Os mesmos rostos, os mesmos discursos prontos, as mesmas promessas recicladas de “salvar a soberania nacional” e “cuidar do povo”, enquanto o país segue dividido, endividado e cansado de ser laboratório de projeto de poder da esquerda.
Até quando o Brasil aguenta isso?
A população já demonstra exaustão com a repetição das mesmas figuras e alianças.
Quem olha o cenário vê a velha engrenagem funcionando: partidos de esquerda se juntam, siglas que se diziam diferentes se abraçam, antigos adversários viram aliados de conveniência.
O que antes era chamado de “pacto pela democracia” agora soa, para muita gente, como pacto pela sobrevivência política de um grupo que não aceita largar o osso.
Por que tantos partidos se unem?
Lula, já com 80 anos e um longo histórico de disputas, derrotas, vitórias, condenações e anulações, volta a tentar mais um mandato.
Não é mais novidade, é insistência.
E, ao lado dele, Geraldo Alckmin, que um dia se vendeu como alternativa ao PT e hoje é peça-chave da mesma engrenagem que dizia combater.
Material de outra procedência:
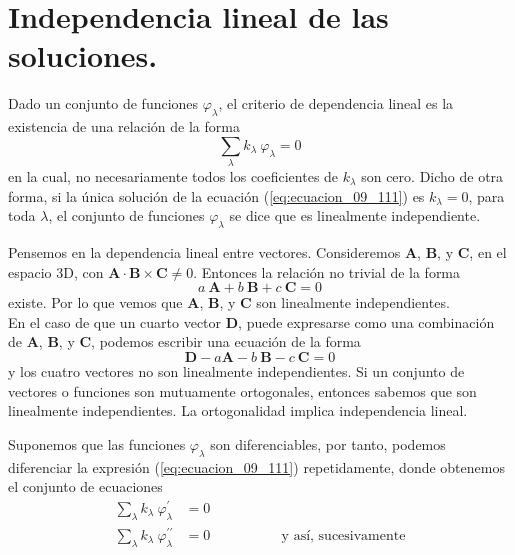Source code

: \section{Independencia lineal de las soluciones.}
Dado un conjunto de funciones $\varphi_{\lambda}$, el criterio de dependencia lineal es la existencia de una relación de la forma
\begin{equation}
\sum_{\lambda} k_{\lambda} \: \varphi_{\lambda} = 0 
\label{eq:ecuacion_09_111}
\end{equation}
en la cual, no necesariamente todos los coeficientes de $k_{\lambda}$ son cero. Dicho de otra forma, si la única solución de la ecuación (\ref{eq:ecuacion_09_111}) es $k_{\lambda} = 0$, para toda $\lambda$, el conjunto de funciones $\varphi_{\lambda}$ se dice que es linealmente independiente.
\par
Pensemos en la dependencia lineal entre vectores. Consideremos $\mathbf{A}$, $\mathbf{B}$, y $\mathbf{C}$, en el espacio 3D, con $\mathbf{A} \cdot \mathbf{B} \times \mathbf{C} \neq 0$. Entonces la relación no trivial de la forma
\begin{equation}
a \: \mathbf{A} + b \: \textbf{B} + c \: \mathbf{C} = 0
\label{eq:ecuacion_09_112}
\end{equation}
existe. Por lo que vemos que $\mathbf{A}$, $\mathbf{B}$, y $\mathbf{C}$ son linealmente independientes.
\\
En el caso de que un cuarto vector $\mathbf{D}$, puede expresarse como una combinación de $\mathbf{A}$, $\mathbf{B}$, y $\mathbf{C}$, podemos escribir una ecuación de la forma
\begin{equation}
\mathbf{D} -  a \mathbf{A} - b \: \textbf{B} - c \: \mathbf{C} = 0
\label{eq:ecuacion_09_113}
\end{equation}
y los cuatro vectores no son linealmente independientes. Si un conjunto de vectores o funciones son mutuamente ortogonales, entonces sabemos que son linealmente independientes. La ortogonalidad implica independencia lineal.
\par
Suponemos que las funciones $\varphi_{\lambda}$ son diferenciables, por tanto, podemos diferenciar la expresión (\ref{eq:ecuacion_09_111}) repetidamente, donde obtenemos el conjunto de ecuaciones
\begin{align}
\sum_{\lambda} k_{\lambda} \: \varphi^{\prime}_{\lambda} &= 0 \label{eq:ecuacion_09_114} \\
\sum_{\lambda} k_{\lambda} \: \varphi^{\prime \prime}_{\lambda} &= 0 \hspace{2cm} \mbox{ y así, sucesivamente} \label{eq:ecuacion_09_115}
\end{align}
A tal “frente ampla” virou, na prática, frente pela continuidade do poder.
O que essa chapa realmente representa?
Enquanto isso, a narrativa é a de sempre: promessas de mais Estado, mais controle, mais programas, mais páginas e páginas de “diretrizes” que raramente encaram o essencial: liberdade econômica, respeito ao contribuinte, segurança jurídica e fim dos privilégios da classe política.
No papel, 84 páginas de intenções.
Na prática, o brasileiro se pergunta se não está sendo empurrado, de novo, para o mesmo beco sem saída.
Ninguém esperava algo diferente da esquerda, mas o registro oficial da candidatura de Lula e Alckmin no TSE escancara o que muitos já sentiam: o sistema se fecha em torno dos mesmos nomes, enquanto quem pensa diferente segue tratado como problema, não como parte da democracia.
E o eleitor conservador, mais uma vez, é chamado a decidir se aceita calado ou reage nas urnas.